*** Opening SOURCE DATA ***
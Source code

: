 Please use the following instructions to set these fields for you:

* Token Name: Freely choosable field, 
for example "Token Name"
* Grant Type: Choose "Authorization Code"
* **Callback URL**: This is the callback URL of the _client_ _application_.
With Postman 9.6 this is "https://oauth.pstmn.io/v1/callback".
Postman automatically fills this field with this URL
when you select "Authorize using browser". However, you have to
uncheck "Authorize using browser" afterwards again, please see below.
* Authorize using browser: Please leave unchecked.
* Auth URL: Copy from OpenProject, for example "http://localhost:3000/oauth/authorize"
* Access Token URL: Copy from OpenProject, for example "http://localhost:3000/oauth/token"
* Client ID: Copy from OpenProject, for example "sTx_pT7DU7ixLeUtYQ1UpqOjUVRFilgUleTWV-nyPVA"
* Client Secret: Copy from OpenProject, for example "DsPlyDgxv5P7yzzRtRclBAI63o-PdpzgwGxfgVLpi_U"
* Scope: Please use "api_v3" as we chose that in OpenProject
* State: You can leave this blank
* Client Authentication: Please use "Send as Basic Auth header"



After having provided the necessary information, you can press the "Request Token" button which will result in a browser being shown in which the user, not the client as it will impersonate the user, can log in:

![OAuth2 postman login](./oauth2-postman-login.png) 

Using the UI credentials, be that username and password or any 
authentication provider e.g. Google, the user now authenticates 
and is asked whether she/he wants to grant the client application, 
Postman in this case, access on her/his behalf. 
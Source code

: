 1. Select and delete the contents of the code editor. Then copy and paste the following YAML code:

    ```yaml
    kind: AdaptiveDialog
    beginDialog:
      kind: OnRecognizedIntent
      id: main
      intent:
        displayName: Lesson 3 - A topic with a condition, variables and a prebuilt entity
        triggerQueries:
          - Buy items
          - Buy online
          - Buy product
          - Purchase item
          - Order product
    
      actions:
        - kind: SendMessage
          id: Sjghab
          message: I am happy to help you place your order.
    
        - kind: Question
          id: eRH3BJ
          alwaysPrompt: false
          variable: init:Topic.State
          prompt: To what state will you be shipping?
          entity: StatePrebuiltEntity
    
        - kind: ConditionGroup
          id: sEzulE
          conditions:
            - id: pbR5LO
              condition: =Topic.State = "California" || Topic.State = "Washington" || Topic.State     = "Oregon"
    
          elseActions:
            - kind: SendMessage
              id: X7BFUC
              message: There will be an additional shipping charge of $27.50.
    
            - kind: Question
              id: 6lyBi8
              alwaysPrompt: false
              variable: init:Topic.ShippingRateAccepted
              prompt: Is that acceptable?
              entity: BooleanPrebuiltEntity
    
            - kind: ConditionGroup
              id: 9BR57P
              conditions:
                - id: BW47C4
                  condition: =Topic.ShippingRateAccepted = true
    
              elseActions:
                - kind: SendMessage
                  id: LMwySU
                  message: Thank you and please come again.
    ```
*** Closing SOURCE DATA ***
→ DESCRIPTION OF THE TASK:
Find the number of lines in the records that include the word "leave". Write only that number.

→ OUTPUT FOR THIS TASK:
2